§ Excerpted data
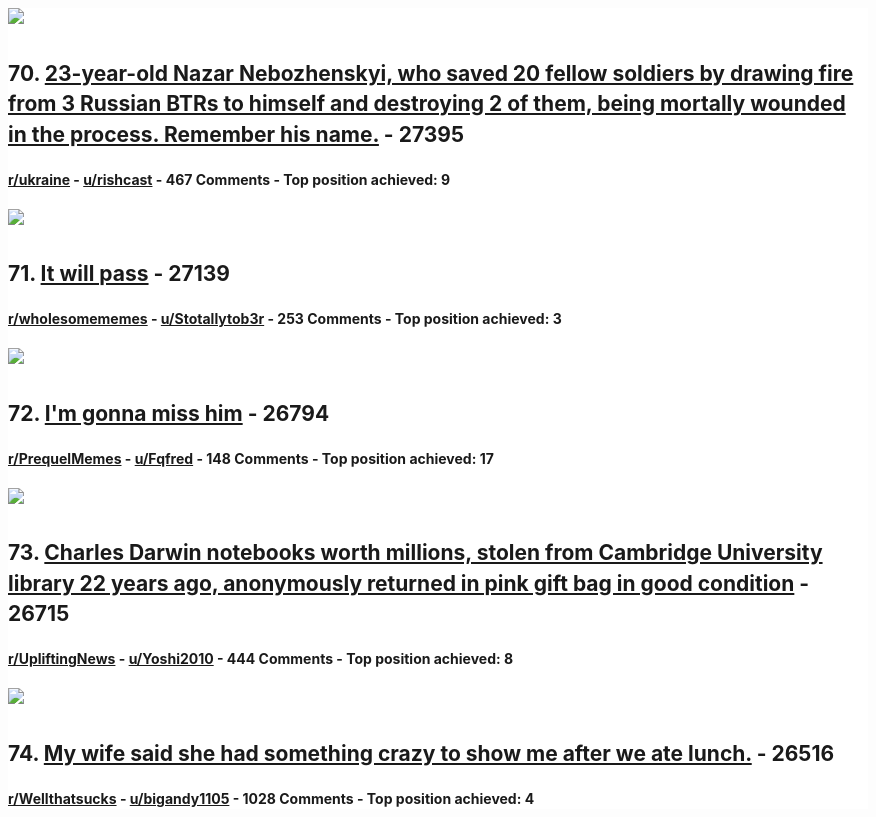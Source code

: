 <a href="https://v.redd.it/vke3exgazrr81"><img src="https://a.thumbs.redditmedia.com/uIaFlE4INTHtgmlSd9PiT-9RGcT0lCPv3yuu7M8N-H4.jpg"></img></a>

## 70. [23-year-old Nazar Nebozhenskyi, who saved 20 fellow soldiers by drawing fire from 3 Russian BTRs to himself and destroying 2 of them, being mortally wounded in the process. Remember his name.](http://reddit.com/r/ukraine/comments/twx369/23yearold_nazar_nebozhenskyi_who_saved_20_fellow/) - 27395
#### [r/ukraine](http://reddit.com/r/ukraine) - [u/rishcast](http://reddit.com/u/rishcast) - 467 Comments - Top position achieved: 9

<a href="https://i.redd.it/109db3iz6qr81.jpg"><img src="https://a.thumbs.redditmedia.com/Aw21H5457J_AD9NiGWPgHgUf2GuSnxE3n3qf1PInpF4.jpg"></img></a>

## 71. [It will pass](http://reddit.com/r/wholesomememes/comments/twtaod/it_will_pass/) - 27139
#### [r/wholesomememes](http://reddit.com/r/wholesomememes) - [u/Stotallytob3r](http://reddit.com/u/Stotallytob3r) - 253 Comments - Top position achieved: 3

<a href="https://i.redd.it/ggjelcjv9pr81.jpg"><img src="https://b.thumbs.redditmedia.com/3sS-bC2Y8ydKrdHWmLJaVcJbAtjC9KdyGx-iHSeCm1g.jpg"></img></a>

## 72. [I'm gonna miss him](http://reddit.com/r/PrequelMemes/comments/twx692/im_gonna_miss_him/) - 26794
#### [r/PrequelMemes](http://reddit.com/r/PrequelMemes) - [u/Fqfred](http://reddit.com/u/Fqfred) - 148 Comments - Top position achieved: 17

<a href="https://i.redd.it/5wuoxiir7qr81.png"><img src="https://b.thumbs.redditmedia.com/-yXm-hOg3XQM_PfAP5wJZQGhgBHgUF2oPe48TeYqcoo.jpg"></img></a>

## 73. [Charles Darwin notebooks worth millions, stolen from Cambridge University library 22 years ago, anonymously returned in pink gift bag in good condition](http://reddit.com/r/UpliftingNews/comments/twr8yv/charles_darwin_notebooks_worth_millions_stolen/) - 26715
#### [r/UpliftingNews](http://reddit.com/r/UpliftingNews) - [u/Yoshi2010](http://reddit.com/u/Yoshi2010) - 444 Comments - Top position achieved: 8

<a href="https://www.bbc.co.uk/news/entertainment-arts-60980288"><img src="https://b.thumbs.redditmedia.com/LJ2GWhZoDk85qdGC1R0rO06jVyl8DuQo1xAYeKENils.jpg"></img></a>

## 74. [My wife said she had something crazy to show me after we ate lunch.](http://reddit.com/r/Wellthatsucks/comments/tx31u2/my_wife_said_she_had_something_crazy_to_show_me/) - 26516
#### [r/Wellthatsucks](http://reddit.com/r/Wellthatsucks) - [u/bigandy1105](http://reddit.com/u/bigandy1105) - 1028 Comments - Top position achieved: 4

§ About this task
Print the records again exactly, pictures excluded.

§ Answer
Source code

: <a href="https://v.redd.it/vke3exgazrr81"><img src="https://a.thumbs.redditmedia.com/uIaFlE4INTHtgmlSd9PiT-9RGcT0lCPv3yuu7M8N-H4.jpg"></img></a>

## 70. [23-year-old Nazar Nebozhenskyi, who saved 20 fellow soldiers by drawing fire from 3 Russian BTRs to himself and destroying 2 of them, being mortally wounded in the process. Remember his name.](http://reddit.com/r/ukraine/comments/twx369/23yearold_nazar_nebozhenskyi_who_saved_20_fellow/) - 27395
#### [r/ukraine](http://reddit.com/r/ukraine) - [u/rishcast](http://reddit.com/u/rishcast) - 467 Comments - Top position achieved: 9

<a href="https://i.redd.it/109db3iz6qr81.jpg"><img src="https://a.thumbs.redditmedia.com/Aw21H5457J_AD9NiGWPgHgUf2GuSnxE3n3qf1PInpF4.jpg"></img></a>

## 71. [It will pass](http://reddit.com/r/wholesomememes/comments/twtaod/it_will_pass/) - 27139
#### [r/wholesomememes](http://reddit.com/r/wholesomememes) - [u/Stotallytob3r](http://reddit.com/u/Stotallytob3r) - 253 Comments - Top position achieved: 3

<a href="https://i.redd.it/ggjelcjv9pr81.jpg"><img src="https://b.thumbs.redditmedia.com/3sS-bC2Y8ydKrdHWmLJaVcJbAtjC9KdyGx-iHSeCm1g.jpg"></img></a>

## 72. [I'm gonna miss him](http://reddit.com/r/PrequelMemes/comments/twx692/im_gonna_miss_him/) - 26794
#### [r/PrequelMemes](http://reddit.com/r/PrequelMemes) - [u/Fqfred](http://reddit.com/u/Fqfred) - 148 Comments - Top position achieved: 17

<a href="https://i.redd.it/5wuoxiir7qr81.png"><img src="https://b.thumbs.redditmedia.com/-yXm-hOg3XQM_PfAP5wJZQGhgBHgUF2oPe48TeYqcoo.jpg"></img></a>

## 73. [Charles Darwin notebooks worth millions, stolen from Cambridge University library 22 years ago, anonymously returned in pink gift bag in good condition](http://reddit.com/r/UpliftingNews/comments/twr8yv/charles_darwin_notebooks_worth_millions_stolen/) - 26715
#### [r/UpliftingNews](http://reddit.com/r/UpliftingNews) - [u/Yoshi2010](http://reddit.com/u/Yoshi2010) - 444 Comments - Top position achieved: 8

<a href="https://www.bbc.co.uk/news/entertainment-arts-60980288"><img src="https://b.thumbs.redditmedia.com/LJ2GWhZoDk85qdGC1R0rO06jVyl8DuQo1xAYeKENils.jpg"></img></a>

## 74. [My wife said she had something crazy to show me after we ate lunch.](http://reddit.com/r/Wellthatsucks/comments/tx31u2/my_wife_said_she_had_something_crazy_to_show_me/) - 26516
#### [r/Wellthatsucks](http://reddit.com/r/Wellthatsucks) - [u/bigandy1105](http://reddit.com/u/bigandy1105) - 1028 Comments - Top position achieved: 4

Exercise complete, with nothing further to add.